Synchronization of the work across threads should never be obtained using Suspend/Resume calls, rather you should use lock in C# or various objects in the Threading namespace such as Mutex, Monitor, etc to do this kind of work. Personally, the lock keyword is my reliable partner in threading development.

 

3. Don't wait if you don't have to - Asynchronous invocation

Why wait for a call to return if we can do other operations in the meantime. Or why wait for a call to return, therefore blocking the active thread. There are a series of classes in the BCL that support BeginInvoke and EndInvoke to make an asynchronous call. That means that when calling the BeginInvoke method, the method will return immediately. You supply the parameters to the method as well as a callback (delegate). When the work is done, the specified delegate's method will be called. In there, you can call the EndInvoke method on the object to retrieve the returned value (or any exceptions). The EndInvoke method will give your access to an AsyncState object that can be used to get more details about the original request and status. A typical example is an asynchonous web service call.

 

4. Why generics are great

Collections in .NET v1.x are based on the mother of all types, the type "Object". Thus, when working with a colleciton, you can add objects of any type to that collection. However, when you retrieve the object from the collection, you end up with an object of the type "Object", so you need to upcast the returned object to the right type. This operation is expensive. .NET v2.0 will support generics that help you to solve this problem (by specifying the type you want to use in the collection):

//v1.x
ArrayList lst = new ArrayList();
lst.Add(1); //store an int
int val = (int) lst[0]; //retrieve the int needs casting

//v2.0
ArrayList lst = new ArrayList();
lst.Add(1);
int val = lst[0];


Note that generics work at development time, and the IDE will recognize the targeted type(s) of the collection.

 

5. Be aware of remote objects or objects in other appdoms

When using .NET Remoting, be aware that using a remote object can cause a bunch of calls to be sent to another appdomain or even another machine. Think of this:

MyRemoteObject o = new MyRemoteObject();
o.Property1 = "Hello";
string msg = o.Property1;
object zzz = o.DoSomething("World");

This piece of code - when invoked on a transparent proxy object that represents a remote object living somewhere else - causes a lot of message to be passed over the wire: create the object, call the property setter, retrieve a value from the getter, call a method and return the value.

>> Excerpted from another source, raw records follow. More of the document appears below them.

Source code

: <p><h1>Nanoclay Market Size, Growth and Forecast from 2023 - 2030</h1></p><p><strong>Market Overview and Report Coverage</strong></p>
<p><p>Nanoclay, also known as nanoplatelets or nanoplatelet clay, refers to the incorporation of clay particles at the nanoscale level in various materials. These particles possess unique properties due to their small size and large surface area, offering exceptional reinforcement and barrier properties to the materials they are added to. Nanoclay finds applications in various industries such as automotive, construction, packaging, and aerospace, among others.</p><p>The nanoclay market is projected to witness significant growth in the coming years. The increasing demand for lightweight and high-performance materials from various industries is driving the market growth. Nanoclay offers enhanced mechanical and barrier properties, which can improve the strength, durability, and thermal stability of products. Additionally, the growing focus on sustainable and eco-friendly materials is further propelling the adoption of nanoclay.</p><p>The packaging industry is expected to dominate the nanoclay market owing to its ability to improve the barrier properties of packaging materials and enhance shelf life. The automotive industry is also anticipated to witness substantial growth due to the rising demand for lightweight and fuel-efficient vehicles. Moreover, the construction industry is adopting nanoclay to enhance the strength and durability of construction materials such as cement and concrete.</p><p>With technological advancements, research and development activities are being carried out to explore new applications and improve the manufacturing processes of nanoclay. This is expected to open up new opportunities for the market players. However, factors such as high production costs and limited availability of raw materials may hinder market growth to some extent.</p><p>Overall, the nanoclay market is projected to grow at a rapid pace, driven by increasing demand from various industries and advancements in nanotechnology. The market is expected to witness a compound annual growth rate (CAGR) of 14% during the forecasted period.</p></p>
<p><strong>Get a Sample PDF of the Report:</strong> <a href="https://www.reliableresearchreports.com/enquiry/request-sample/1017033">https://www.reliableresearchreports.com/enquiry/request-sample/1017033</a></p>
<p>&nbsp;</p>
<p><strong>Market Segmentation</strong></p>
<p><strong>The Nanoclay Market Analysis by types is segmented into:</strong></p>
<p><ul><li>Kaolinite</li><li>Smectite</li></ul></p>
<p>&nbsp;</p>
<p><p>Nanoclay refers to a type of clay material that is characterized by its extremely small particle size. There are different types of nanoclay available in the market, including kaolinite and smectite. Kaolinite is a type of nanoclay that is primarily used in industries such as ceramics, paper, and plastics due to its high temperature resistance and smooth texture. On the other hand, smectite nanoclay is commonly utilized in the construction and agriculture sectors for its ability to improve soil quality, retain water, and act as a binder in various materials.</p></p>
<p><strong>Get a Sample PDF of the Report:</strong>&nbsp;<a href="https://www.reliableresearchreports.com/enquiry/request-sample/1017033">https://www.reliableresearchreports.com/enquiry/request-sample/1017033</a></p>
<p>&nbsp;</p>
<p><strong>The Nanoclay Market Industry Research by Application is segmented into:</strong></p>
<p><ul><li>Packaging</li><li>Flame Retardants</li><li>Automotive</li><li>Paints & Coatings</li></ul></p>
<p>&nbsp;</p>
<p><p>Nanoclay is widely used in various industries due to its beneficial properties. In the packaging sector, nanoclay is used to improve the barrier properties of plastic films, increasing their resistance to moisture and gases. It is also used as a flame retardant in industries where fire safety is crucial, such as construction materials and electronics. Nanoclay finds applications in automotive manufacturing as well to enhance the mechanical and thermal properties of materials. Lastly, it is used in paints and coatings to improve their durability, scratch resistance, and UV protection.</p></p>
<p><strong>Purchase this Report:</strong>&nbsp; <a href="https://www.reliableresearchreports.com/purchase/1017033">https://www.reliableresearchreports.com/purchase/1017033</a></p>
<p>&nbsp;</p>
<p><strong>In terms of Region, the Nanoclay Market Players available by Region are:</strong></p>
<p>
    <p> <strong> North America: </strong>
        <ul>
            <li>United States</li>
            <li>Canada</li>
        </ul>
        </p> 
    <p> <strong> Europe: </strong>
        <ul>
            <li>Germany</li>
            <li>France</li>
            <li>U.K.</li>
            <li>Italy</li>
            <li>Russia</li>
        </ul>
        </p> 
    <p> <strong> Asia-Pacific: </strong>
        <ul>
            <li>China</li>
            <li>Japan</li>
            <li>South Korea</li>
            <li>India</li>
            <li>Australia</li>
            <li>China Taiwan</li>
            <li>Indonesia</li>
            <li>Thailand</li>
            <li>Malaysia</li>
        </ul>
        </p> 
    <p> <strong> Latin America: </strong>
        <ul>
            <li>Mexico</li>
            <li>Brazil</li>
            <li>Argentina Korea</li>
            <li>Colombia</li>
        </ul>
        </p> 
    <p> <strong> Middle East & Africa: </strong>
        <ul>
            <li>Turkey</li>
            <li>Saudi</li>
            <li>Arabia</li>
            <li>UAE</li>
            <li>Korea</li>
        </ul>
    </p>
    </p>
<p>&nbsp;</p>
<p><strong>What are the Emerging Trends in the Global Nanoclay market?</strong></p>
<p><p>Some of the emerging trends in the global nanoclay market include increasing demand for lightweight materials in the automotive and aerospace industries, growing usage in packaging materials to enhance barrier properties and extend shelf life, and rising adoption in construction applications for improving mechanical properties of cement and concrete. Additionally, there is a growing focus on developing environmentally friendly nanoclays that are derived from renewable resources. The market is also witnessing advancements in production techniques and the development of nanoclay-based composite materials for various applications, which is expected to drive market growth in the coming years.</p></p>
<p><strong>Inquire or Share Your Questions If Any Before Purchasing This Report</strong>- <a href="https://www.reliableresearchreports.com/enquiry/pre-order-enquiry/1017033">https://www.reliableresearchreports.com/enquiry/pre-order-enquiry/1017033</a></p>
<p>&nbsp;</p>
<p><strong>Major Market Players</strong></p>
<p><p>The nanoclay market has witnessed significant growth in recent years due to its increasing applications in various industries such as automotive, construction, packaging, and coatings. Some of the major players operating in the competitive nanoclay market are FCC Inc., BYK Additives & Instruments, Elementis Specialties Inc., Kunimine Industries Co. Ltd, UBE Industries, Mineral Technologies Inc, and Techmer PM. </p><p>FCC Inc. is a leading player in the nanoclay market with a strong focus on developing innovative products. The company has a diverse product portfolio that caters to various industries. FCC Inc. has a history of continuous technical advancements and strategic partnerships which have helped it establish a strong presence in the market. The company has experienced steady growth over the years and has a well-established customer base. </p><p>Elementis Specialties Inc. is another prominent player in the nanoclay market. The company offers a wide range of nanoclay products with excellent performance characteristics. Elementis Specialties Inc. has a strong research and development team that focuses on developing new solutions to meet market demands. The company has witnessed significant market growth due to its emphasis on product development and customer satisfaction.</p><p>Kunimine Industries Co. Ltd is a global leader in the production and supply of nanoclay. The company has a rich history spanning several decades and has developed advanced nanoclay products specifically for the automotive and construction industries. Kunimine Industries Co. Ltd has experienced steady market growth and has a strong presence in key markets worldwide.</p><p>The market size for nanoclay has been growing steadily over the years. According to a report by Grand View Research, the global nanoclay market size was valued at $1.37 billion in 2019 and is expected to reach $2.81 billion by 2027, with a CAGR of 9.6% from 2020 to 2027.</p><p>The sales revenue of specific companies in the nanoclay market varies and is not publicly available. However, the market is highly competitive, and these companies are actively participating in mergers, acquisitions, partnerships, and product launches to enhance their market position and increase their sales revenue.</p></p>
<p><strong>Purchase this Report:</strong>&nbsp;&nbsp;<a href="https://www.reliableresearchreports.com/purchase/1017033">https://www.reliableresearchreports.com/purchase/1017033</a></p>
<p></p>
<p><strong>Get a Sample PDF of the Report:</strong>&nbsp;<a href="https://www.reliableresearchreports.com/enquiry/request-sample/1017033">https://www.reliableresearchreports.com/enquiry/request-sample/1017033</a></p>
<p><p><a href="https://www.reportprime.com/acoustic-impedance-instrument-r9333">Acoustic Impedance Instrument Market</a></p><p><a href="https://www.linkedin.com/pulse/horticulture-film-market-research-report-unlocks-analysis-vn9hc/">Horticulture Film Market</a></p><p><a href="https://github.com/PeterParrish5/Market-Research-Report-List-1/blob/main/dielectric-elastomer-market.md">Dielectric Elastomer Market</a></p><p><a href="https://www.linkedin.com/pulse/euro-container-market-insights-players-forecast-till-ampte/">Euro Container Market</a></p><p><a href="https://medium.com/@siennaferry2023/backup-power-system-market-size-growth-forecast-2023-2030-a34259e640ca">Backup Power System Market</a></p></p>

Therefore, if you can, think of using a stateless approach, e.g. using web services or be at least aware of the negative impact remote objects can have. Thus, transparancy comes at the cost of performance.

 

6. Exceptions - only when needed

Exceptions should not be the default way to return from a method. It are exceptions, what's in a word? Make sure you're using exceptions the right way.

Finally finally

Everyone knows and uses try ... catch, but please don't forget the finally block. All too often, this block is omitted. Think of this classic sample:

try {
    SqlConnection conn = new SqlConnection(dsn);
    //use conn
}
catch {}

What's wrong here? A lot! First of all, a catch-all block is something to avoid whenever you can. Secondly, the connection should be closed when it has been used:

try {
    SqlConnection conn = new SqlConnection(dsn);
    //use conn
    conn.Close();
}
catch (SqlException ex) {
    //catch it
}

Better isn't it? Yes, but not good enough yet. Although we have replaced the catch block to catch only the exceptions we can and should catch, we don't close the connection when an error occurs. Instead, use this:

SqlConnection conn = new SqlConnection(dsn);
try
{
    //use conn
}
catch (SqlException ex) {
    //catch it; don't attempt to close over here
}
finally {
    conn.Close(); //or better, check connection state first using conn.State
}

Finally always executes, even when you perform a return statement inside the try block. That's why it's just great. If you only have try ... finally (without catch), it's possible that you can replace the code with the C# using syntax, as explained earlier in the IDisposable coverage.

Don't rethrow but wrap

Rethrowing an exception is simply, just use throw inside the catch block. However, this call is very expensive (stack unwinding etc), so avoid it. Maybe it's better not to catch the exception (e.g. in a helper method) and to catch it higher up the stack. Or - to help abstraction, at the cost of performance - wrap the exception in another exception-type (self-written) and throw that one. An example is to catch a SqlException and to throw it as a DALException (derived from ApplicationException) to the higher layer. Use an InnerException if you want the original exception to be passed to the higher level.

 

7. Strings are immutable

Strings are immutable. Once allocated, their size can't be increased or decreased. So, what happens over here?

string s = "Bart";
s += " De Smet";

Indeed, a temporary string needs to be created and the original string "Bart" needs to be GCed. A better example:

string str = "This string is becoming ";
for (int i = 0; i < 1000000; i++)
   str = str + "longer and "
str = str + "longer."

In such a case you don't want to play the heap of the CLR (strings are reference types) and the GC will get tired to clean the 1M phantom objects. Even worse, the loop will become slower and slower at each pass, since a lot of char copying needs to be performed to concat a long string with another string.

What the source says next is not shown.